## What needs to be done
Leave out every picture, then transcribe the rest of the listing exactly.
=== Section Start ===
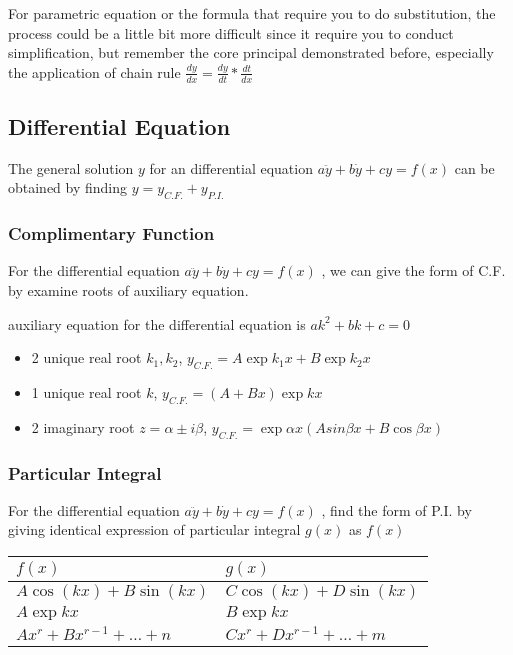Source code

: \documentclass[]{article}
\begin{document}
For parametric equation or the formula that require you to do
substitution, the process could be a little bit more difficult since it
require you to conduct simplification, but remember the core principal
demonstrated before, especially the application of chain rule
\(\frac{dy}{dx} = \frac{dy}{dt} * \frac{dt}{dx}\)

\subsection{Differential Equation}\label{header-n922}

The general solution \(y\) for an differential equation
\(a\ddot{y} + b\dot{y} + cy = f(x)\) can be obtained by finding
\(y = y_{C.F.} + y_{P.I.}\)

\subsubsection{Complimentary Function}\label{header-n925}

For the differential equation \(a\ddot{y} + b\dot{y} + cy = f(x)\) , we
can give the form of C.F. by examine roots of auxiliary equation.

auxiliary equation for the differential equation is
\(ak^2 + bk + c = 0\)

\begin{itemize}
\item
  2 unique real root \(k_1,k_2\), \(y_{C.F.} = A\exp{k_1x}+B\exp{k_2x}\)
\item
  1 unique real root \(k\), \(y_{C.F.} = (A+Bx)\exp{kx}\)
\item
  2 imaginary root \(z = \alpha \pm i\beta \),
  \(y_{C.F.} = \exp{\alpha x}(Asin\beta x + B\cos\beta x)\)
\end{itemize}

\subsubsection{Particular Integral}\label{header-n940}

For the differential equation \(a\ddot{y} + b\dot{y} + cy = f(x)\) ,
find the form of P.I. by giving identical expression of particular
integral \(g(x)\) as \(f(x)\)

\begin{longtable}[]{@{}ll@{}}
\toprule
\(f(x)\) & \(g(x)\)\tabularnewline
\midrule
\endhead
\(A\cos(kx) + B\sin(kx)\) & \(C\cos(kx) + D\sin(kx)\)\tabularnewline
\(A\exp{kx}\) & \(B\exp{kx}\)\tabularnewline
\(Ax^r + Bx^{r-1} + \dots + n\) &
\(Cx^r + Dx^{r-1} + \dots + m\)\tabularnewline
\bottomrule
\end{longtable}
\end{document}

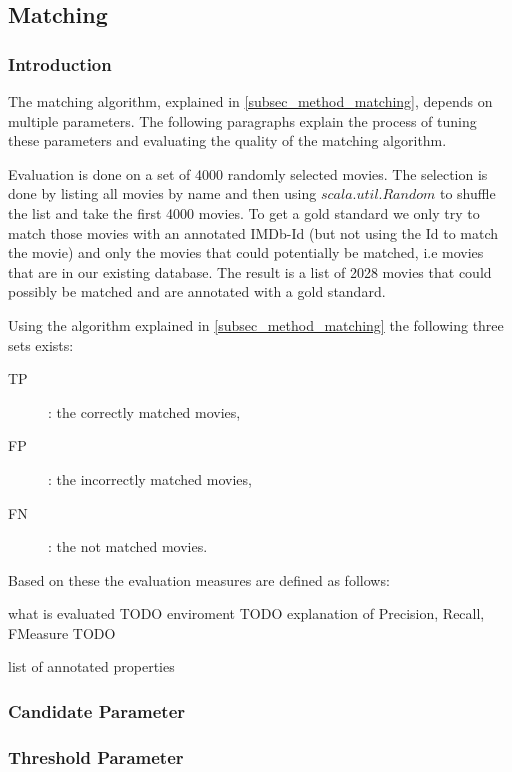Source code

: \subsection{Matching}
\label{subsec_evaluation_matching}

\subsubsection{Introduction}
The matching algorithm, explained in \ref{subsec_method_matching}, depends on multiple parameters. The following paragraphs explain the process of tuning these parameters and evaluating the quality of the matching algorithm.

Evaluation is done on a set of 4000 randomly selected movies. The selection is done by listing all movies by name and then using $scala.util.Random$ to shuffle the list and take the first 4000 movies. To get a gold standard we only try to match those movies with an annotated IMDb-Id (but not using the Id to match the movie) and only the movies that could potentially be matched, i.e movies that are in our existing database. The result is a list of 2028 movies that could possibly be matched and are annotated with a gold standard.

Using the algorithm explained in \ref{subsec_method_matching} the following three sets exists:

\begin{description}
\item[TP]: the correctly matched movies,
\item[FP]: the incorrectly matched movies,
\item[FN]: the not matched movies.
\end{description}

Based on these the evaluation measures are defined as follows:



what is evaluated TODO
enviroment TODO
explanation of Precision, Recall, FMeasure TODO

list of annotated properties 

\subsubsection{Candidate Parameter}
\subsubsection{Threshold Parameter}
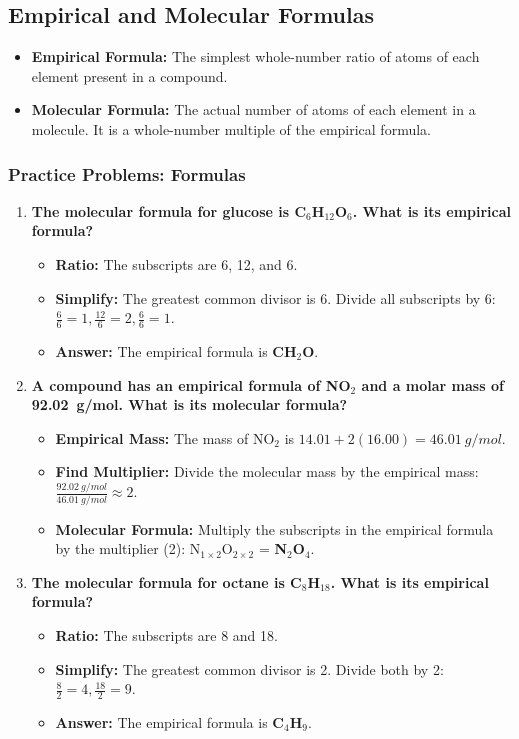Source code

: \documentclass{article}
\begin{document}
\subsection*{Empirical and Molecular Formulas}
\begin{itemize}[itemsep=5pt]
    \item \textbf{Empirical Formula:} The simplest whole-number ratio of atoms of each element present in a compound.
    \item \textbf{Molecular Formula:} The actual number of atoms of each element in a molecule. It is a whole-number multiple of the empirical formula.
\end{itemize}

\subsubsection*{Practice Problems: Formulas}
\begin{enumerate}[itemsep=5pt]
    \item \textbf{The molecular formula for glucose is C\(_6\)H\(_{12}\)O\(_6\). What is its empirical formula?}
    \begin{itemize}
        \item \textbf{Ratio:} The subscripts are 6, 12, and 6.
        \item \textbf{Simplify:} The greatest common divisor is 6. Divide all subscripts by 6: \( \frac{6}{6}=1, \frac{12}{6}=2, \frac{6}{6}=1 \).
        \item \textbf{Answer:} The empirical formula is \textbf{CH\(_2\)O}.
    \end{itemize}
    \item \textbf{A compound has an empirical formula of NO\(_2\) and a molar mass of \SI{92.02}{g/mol}. What is its molecular formula?}
    \begin{itemize}
        \item \textbf{Empirical Mass:} The mass of NO\(_2\) is \(14.01 + 2(16.00) = \SI{46.01}{g/mol}\).
        \item \textbf{Find Multiplier:} Divide the molecular mass by the empirical mass: \( \frac{\SI{92.02}{g/mol}}{\SI{46.01}{g/mol}} \approx 2 \).
        \item \textbf{Molecular Formula:} Multiply the subscripts in the empirical formula by the multiplier (2): N\(_{1 \times 2}\)O\(_{2 \times 2}\) = \textbf{N\(_2\)O\(_4\)}.
    \end{itemize}
    \item \textbf{The molecular formula for octane is C\(_8\)H\(_{18}\). What is its empirical formula?}
     \begin{itemize}
        \item \textbf{Ratio:} The subscripts are 8 and 18.
        \item \textbf{Simplify:} The greatest common divisor is 2. Divide both by 2: \( \frac{8}{2}=4, \frac{18}{2}=9 \).
        \item \textbf{Answer:} The empirical formula is \textbf{C\(_4\)H\(_9\)}.
    \end{itemize}
\end{enumerate}
\end{document}
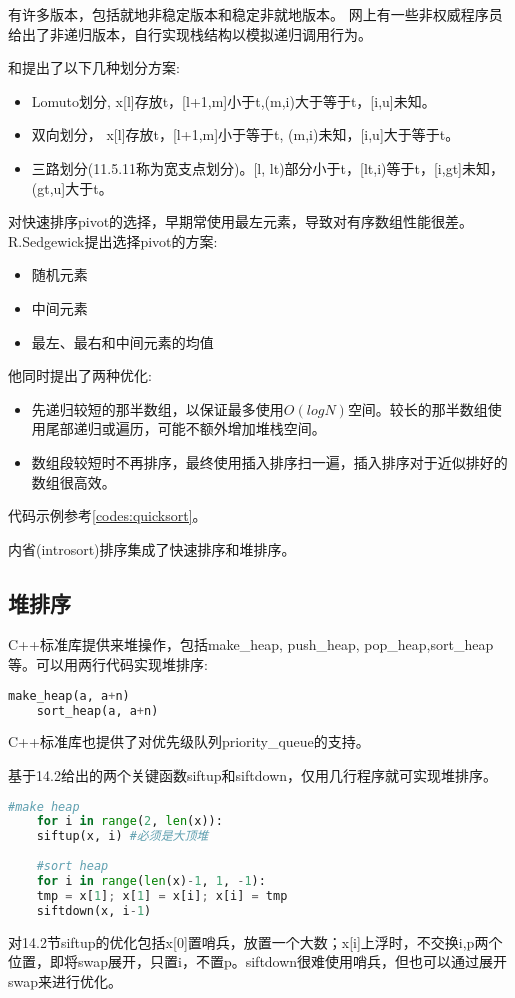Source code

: 有许多版本，包括就地非稳定版本和稳定非就地版本。
网上有一些非权威程序员给出了非递归版本，自行实现栈结构以模拟递归调用行为。

\cite{pp}和\cite{sedgewick}提出了以下几种划分方案:
\begin{itemize}
    \item 
	Lomuto划分, x[l]存放t，[l+1,m]小于t,(m,i)大于等于t，[i,u]未知。
    \item 
	双向划分， x[l]存放t，[l+1,m]小于等于t, (m,i)未知，[i,u]大于等于t。
    \item 
	三路划分(\cite{pp}11.5.11称为宽支点划分)。[l, lt)部分小于t，[lt,i)等于t，[i,gt]未知，(gt,u]大于t。
\end{itemize}


对快速排序pivot的选择，早期常使用最左元素，导致对有序数组性能很差。R.Sedgewick提出\cite{wikipedia}选择pivot的方案:
\begin{itemize}
    \item 随机元素
    \item 中间元素
    \item 最左、最右和中间元素的均值
\end{itemize}

他同时提出了两种优化:
\begin{itemize}
    \item 先递归较短的那半数组，以保证最多使用$O(logN)$空间。较长的那半数组使用尾部递归或遍历，可能不额外增加堆栈空间。
    \item 数组段较短时不再排序，最终使用插入排序扫一遍，插入排序对于近似排好的数组很高效。
\end{itemize}

代码示例参考\ref{codes:quicksort}。

内省(introsort)排序集成了快速排序和堆排序。

\subsection{堆排序}

C++标准库提供来堆操作，包括make\_heap, push\_heap, pop\_heap,sort\_heap等。可以用两行代码实现堆排序:
\begin{lstlisting}[language=Python]
    make_heap(a, a+n)
    sort_heap(a, a+n)
\end{lstlisting}

C++标准库也提供了对优先级队列priority\_queue的支持。

基于\cite{pp}14.2给出的两个关键函数siftup和siftdown，仅用几行程序就可实现堆排序。
\begin{lstlisting}[language=Python]
    #make heap
    for i in range(2, len(x)):
	siftup(x, i) #必须是大顶堆
    
    #sort heap
    for i in range(len(x)-1, 1, -1):
	tmp = x[1]; x[1] = x[i]; x[i] = tmp
	siftdown(x, i-1)
\end{lstlisting}
对\cite{pp}14.2节siftup的优化包括x[0]置哨兵，放置一个大数；x[i]上浮时，不交换i,p两个位置，即将swap展开，只置i，不置p。siftdown很难使用哨兵，但也可以通过展开swap来进行优化。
=== Section End ===
## Result below
Source code

: \documentclass[]{article}
\begin{document}
For parametric equation or the formula that require you to do
substitution, the process could be a little bit more difficult since it
require you to conduct simplification, but remember the core principal
demonstrated before, especially the application of chain rule
\(\frac{dy}{dx} = \frac{dy}{dt} * \frac{dt}{dx}\)

\subsection{Differential Equation}\label{header-n922}

The general solution \(y\) for an differential equation
\(a\ddot{y} + b\dot{y} + cy = f(x)\) can be obtained by finding
\(y = y_{C.F.} + y_{P.I.}\)

\subsubsection{Complimentary Function}\label{header-n925}

For the differential equation \(a\ddot{y} + b\dot{y} + cy = f(x)\) , we
can give the form of C.F. by examine roots of auxiliary equation.

auxiliary equation for the differential equation is
\(ak^2 + bk + c = 0\)

\begin{itemize}
\item
  2 unique real root \(k_1,k_2\), \(y_{C.F.} = A\exp{k_1x}+B\exp{k_2x}\)
\item
  1 unique real root \(k\), \(y_{C.F.} = (A+Bx)\exp{kx}\)
\item
  2 imaginary root \(z = \alpha \pm i\beta \),
  \(y_{C.F.} = \exp{\alpha x}(Asin\beta x + B\cos\beta x)\)
\end{itemize}

\subsubsection{Particular Integral}\label{header-n940}

For the differential equation \(a\ddot{y} + b\dot{y} + cy = f(x)\) ,
find the form of P.I. by giving identical expression of particular
integral \(g(x)\) as \(f(x)\)

\begin{longtable}[]{@{}ll@{}}
\toprule
\(f(x)\) & \(g(x)\)\tabularnewline
\midrule
\endhead
\(A\cos(kx) + B\sin(kx)\) & \(C\cos(kx) + D\sin(kx)\)\tabularnewline
\(A\exp{kx}\) & \(B\exp{kx}\)\tabularnewline
\(Ax^r + Bx^{r-1} + \dots + n\) &
\(Cx^r + Dx^{r-1} + \dots + m\)\tabularnewline
\bottomrule
\end{longtable}
\end{document}

Source code

: \subsection{Matching}
\label{subsec_evaluation_matching}

\subsubsection{Introduction}
The matching algorithm, explained in \ref{subsec_method_matching}, depends on multiple parameters. The following paragraphs explain the process of tuning these parameters and evaluating the quality of the matching algorithm.

Evaluation is done on a set of 4000 randomly selected movies. The selection is done by listing all movies by name and then using $scala.util.Random$ to shuffle the list and take the first 4000 movies. To get a gold standard we only try to match those movies with an annotated IMDb-Id (but not using the Id to match the movie) and only the movies that could potentially be matched, i.e movies that are in our existing database. The result is a list of 2028 movies that could possibly be matched and are annotated with a gold standard.

Using the algorithm explained in \ref{subsec_method_matching} the following three sets exists:

\begin{description}
\item[TP]: the correctly matched movies,
\item[FP]: the incorrectly matched movies,
\item[FN]: the not matched movies.
\end{description}

Based on these the evaluation measures are defined as follows:



what is evaluated TODO
enviroment TODO
explanation of Precision, Recall, FMeasure TODO

list of annotated properties 

\subsubsection{Candidate Parameter}
\subsubsection{Threshold Parameter}
Source code

: \documentclass{article}
\begin{document}
\subsection*{Empirical and Molecular Formulas}
\begin{itemize}[itemsep=5pt]
    \item \textbf{Empirical Formula:} The simplest whole-number ratio of atoms of each element present in a compound.
    \item \textbf{Molecular Formula:} The actual number of atoms of each element in a molecule. It is a whole-number multiple of the empirical formula.
\end{itemize}

\subsubsection*{Practice Problems: Formulas}
\begin{enumerate}[itemsep=5pt]
    \item \textbf{The molecular formula for glucose is C\(_6\)H\(_{12}\)O\(_6\). What is its empirical formula?}
    \begin{itemize}
        \item \textbf{Ratio:} The subscripts are 6, 12, and 6.
        \item \textbf{Simplify:} The greatest common divisor is 6. Divide all subscripts by 6: \( \frac{6}{6}=1, \frac{12}{6}=2, \frac{6}{6}=1 \).
        \item \textbf{Answer:} The empirical formula is \textbf{CH\(_2\)O}.
    \end{itemize}
    \item \textbf{A compound has an empirical formula of NO\(_2\) and a molar mass of \SI{92.02}{g/mol}. What is its molecular formula?}
    \begin{itemize}
        \item \textbf{Empirical Mass:} The mass of NO\(_2\) is \(14.01 + 2(16.00) = \SI{46.01}{g/mol}\).
        \item \textbf{Find Multiplier:} Divide the molecular mass by the empirical mass: \( \frac{\SI{92.02}{g/mol}}{\SI{46.01}{g/mol}} \approx 2 \).
        \item \textbf{Molecular Formula:} Multiply the subscripts in the empirical formula by the multiplier (2): N\(_{1 \times 2}\)O\(_{2 \times 2}\) = \textbf{N\(_2\)O\(_4\)}.
    \end{itemize}
    \item \textbf{The molecular formula for octane is C\(_8\)H\(_{18}\). What is its empirical formula?}
     \begin{itemize}
        \item \textbf{Ratio:} The subscripts are 8 and 18.
        \item \textbf{Simplify:} The greatest common divisor is 2. Divide both by 2: \( \frac{8}{2}=4, \frac{18}{2}=9 \).
        \item \textbf{Answer:} The empirical formula is \textbf{C\(_4\)H\(_9\)}.
    \end{itemize}
\end{enumerate}
\end{document}
Source code

: 有许多版本，包括就地非稳定版本和稳定非就地版本。
网上有一些非权威程序员给出了非递归版本，自行实现栈结构以模拟递归调用行为。

\cite{pp}和\cite{sedgewick}提出了以下几种划分方案:
\begin{itemize}
    \item 
	Lomuto划分, x[l]存放t，[l+1,m]小于t,(m,i)大于等于t，[i,u]未知。
    \item 
	双向划分， x[l]存放t，[l+1,m]小于等于t, (m,i)未知，[i,u]大于等于t。
    \item 
	三路划分(\cite{pp}11.5.11称为宽支点划分)。[l, lt)部分小于t，[lt,i)等于t，[i,gt]未知，(gt,u]大于t。
\end{itemize}


对快速排序pivot的选择，早期常使用最左元素，导致对有序数组性能很差。R.Sedgewick提出\cite{wikipedia}选择pivot的方案:
\begin{itemize}
    \item 随机元素
    \item 中间元素
    \item 最左、最右和中间元素的均值
\end{itemize}

他同时提出了两种优化:
\begin{itemize}
    \item 先递归较短的那半数组，以保证最多使用$O(logN)$空间。较长的那半数组使用尾部递归或遍历，可能不额外增加堆栈空间。
    \item 数组段较短时不再排序，最终使用插入排序扫一遍，插入排序对于近似排好的数组很高效。
\end{itemize}

代码示例参考\ref{codes:quicksort}。

内省(introsort)排序集成了快速排序和堆排序。

\subsection{堆排序}

C++标准库提供来堆操作，包括make\_heap, push\_heap, pop\_heap,sort\_heap等。可以用两行代码实现堆排序:
\begin{lstlisting}[language=Python]
    make_heap(a, a+n)
    sort_heap(a, a+n)
\end{lstlisting}

C++标准库也提供了对优先级队列priority\_queue的支持。

基于\cite{pp}14.2给出的两个关键函数siftup和siftdown，仅用几行程序就可实现堆排序。
\begin{lstlisting}[language=Python]
    #make heap
    for i in range(2, len(x)):
	siftup(x, i) #必须是大顶堆
    
    #sort heap
    for i in range(len(x)-1, 1, -1):
	tmp = x[1]; x[1] = x[i]; x[i] = tmp
	siftdown(x, i-1)
\end{lstlisting}
对\cite{pp}14.2节siftup的优化包括x[0]置哨兵，放置一个大数；x[i]上浮时，不交换i,p两个位置，即将swap展开，只置i，不置p。siftdown很难使用哨兵，但也可以通过展开swap来进行优化。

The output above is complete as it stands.